Renal microvasculature has classically been studied using methods such as pharmacological modulation, vascular filling techniques, light microscopy, micro-angiography, and scanning electron microscopy [6, 7]. High-resolution microcomputed tomography (HR-μCT) is a powerful tool for studying the architecture of 3D vasculature in numerous experimental pathophysiological situations [8–12]. Yet, this technique has never been exploited to study the effects of cold storage in the transplantation process. The importance of using 3D measuring techniques was highlighted by Minnich et al., who compared the accuracy of 2D and 3D measurements of microvasculature lengths. They showed 3D morphometry to be the method of choice for length measurement [13]. Furthermore, 2D techniques suffer from limited sample thickness and poor depth of analysis [14]. HR-μCT has been compared to light microscopy for characterization of the hierarchical structure of vascular networks in previous studies. It has proven to be an accurate measurement technique for interbranch segment lengths and diameters [15]. Here, we studied the renal vascular network in a porcine renal transplantation model using 3D HR-μCT imaging and histology. We focused on the consequences of renal vascular network remodeling on renal blood flow and graft function.
Materials and methods
Animal care and use
Animal experimental procedures were performed in accordance with the guidelines of the French Ministries of Agriculture and Research and approved by the institutional committee for the use and care of laboratory animals (CEEA Poitou-Charentes, project reference number: CE2012-4). After an adaptation period of three days, 10 large white three-month-old male pigs, weighing 30 to 35 kg, from the pig breeding program of the National Institute of Agronomic Research (Le Magneraud, Surgères, France), were prepared as previously described [16, 17]. Briefly, they were maintained in a climate-controlled room at a temperature of 22 ± 2°C and a humidity of 60 ± 5%, on a light/dark cycle, and provided a standard commercial diet (Arrive Society, Saint Fulgent, France) and water ad libitum. During the seven days after surgery, they were housed in individual boxes to allow rapid intervention to maintain analgesia. During the three-month follow up, they were housed in individual boxes near the other pigs and placed in metabolic cages 1, 3, 5 7, and 14 days, and 1 and 3 months after surgery to perform blood and 24-h-urine collection.

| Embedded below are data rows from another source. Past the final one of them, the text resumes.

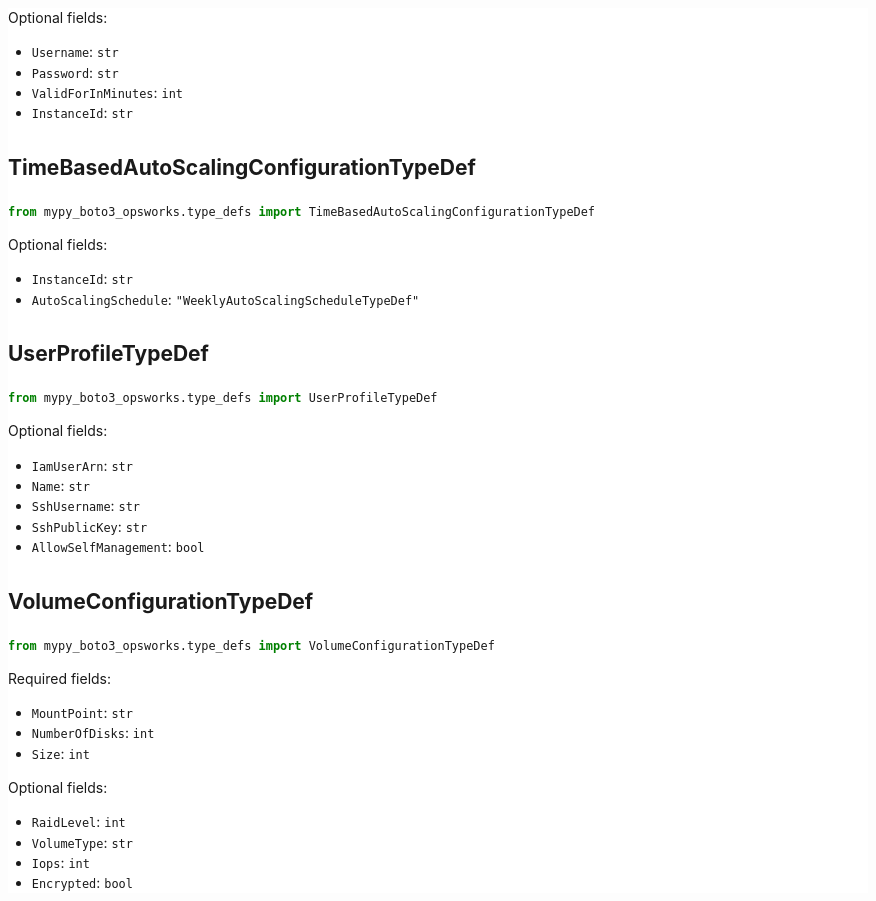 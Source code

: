 


Optional fields:
- `Username`: `str`
- `Password`: `str`
- `ValidForInMinutes`: `int`
- `InstanceId`: `str`


## TimeBasedAutoScalingConfigurationTypeDef

```python
from mypy_boto3_opsworks.type_defs import TimeBasedAutoScalingConfigurationTypeDef
```




Optional fields:
- `InstanceId`: `str`
- `AutoScalingSchedule`: `"WeeklyAutoScalingScheduleTypeDef"`


## UserProfileTypeDef

```python
from mypy_boto3_opsworks.type_defs import UserProfileTypeDef
```




Optional fields:
- `IamUserArn`: `str`
- `Name`: `str`
- `SshUsername`: `str`
- `SshPublicKey`: `str`
- `AllowSelfManagement`: `bool`


## VolumeConfigurationTypeDef

```python
from mypy_boto3_opsworks.type_defs import VolumeConfigurationTypeDef
```


Required fields:
- `MountPoint`: `str`
- `NumberOfDisks`: `int`
- `Size`: `int`



Optional fields:
- `RaidLevel`: `int`
- `VolumeType`: `str`
- `Iops`: `int`
- `Encrypted`: `bool`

Anesthetic and analgesic protocols and euthanasia
The animals were fasted for 24 h before surgery. The induction of anesthesia was performed with a Hunter mask using a mixture of nitrous oxide and oxygen (50/50) associated with 8% sevoflurane and then 2.5% isoflurane. A perfusion line was set in a marginal vein of the ear. Orotracheal intubation was performed under laryngoscopic control. Controlled ventilation was performed with a respiratory rate of 16/min while maintaining expired CO2 between 35 and 45 mmHg. Curarisation of the animal was performed by the initial injection of 8 mg pancuronium bromide followed by reinjection adapted to the behavior of the animal. Intraoperative analgesia was achieved by intravenous injections of 20 mg nalbuphine and 20 mg nefopam and antibioprophylaxis by intravenous administration of amoxicillin-clavulanic acid (1 g) at the beginning of the procedure. During follow up, analgesia was maintained by intravenous injection of 20 mg nalbuphine per day for the first three days, antibioprophylaxis by the intravenous administration of 1g amoxicillin-clavulanic acid, per day, for the first seven days, and prophylaxis against stomach ulcer by intravenous administration of 40 mg pantoprazole per day for the first five days. The animals were euthanized three months after surgery. Induction of anesthesia was performed with a Hunter mask as already described, the left kidney removed through a subcostal approach, and euthanasia achieved by intravenous injection of 2 g potassium chloride.
Surgical procedure
For harvesting of the left kidney, the animal was placed in a supine position with access to the cervical and abdominal regions. A central venous catheter was positioned in the internal jugular vein after left cervicotomy. It was externalized behind the left ear and kept in place for 14 days post-transplantation for the administration of drugs and blood sampling. After a median laparotomy, the left kidney was removed extra-peritoneally. It was cold flushed and preserved at 4°C for 24 h using the University of Wisconsin’s preservation solution. The laparotomy was closed and the animal extubated and awakened. During the left kidney transplantation procedure, the laparotomy was reopened and the right kidney removed transperitoneally. The abdominal aorta and sub-renal inferior vena cava were dissected on the left side to prepare the graft site. Arterial and then venous termino-lateral anastomosis were performed above the iliac bifurcation. Declamping was performed 30 min after the beginning of the anastomoses and uretero-vesical anastomosis was performed and a double J-catheter installed. The graft was positioned retro-peritoneal and the posterior parietal peritoneum closed. The laparotomy was closed and the animal extubated and awakened.
Experimental groups
Experimental groups consisted of i) a grafted kidney group: animals for which the left kidney was harvested, cold flushed, preserved at 4°C for 24 h, and then auto-transplanted; the contralateral kidney was removed to mimic the situation of a human kidney transplantation (n = 5); ii) a uni-nephrectomized kidney group: animals that underwent right nephrectomy, but not left renal transplantation (n = 5).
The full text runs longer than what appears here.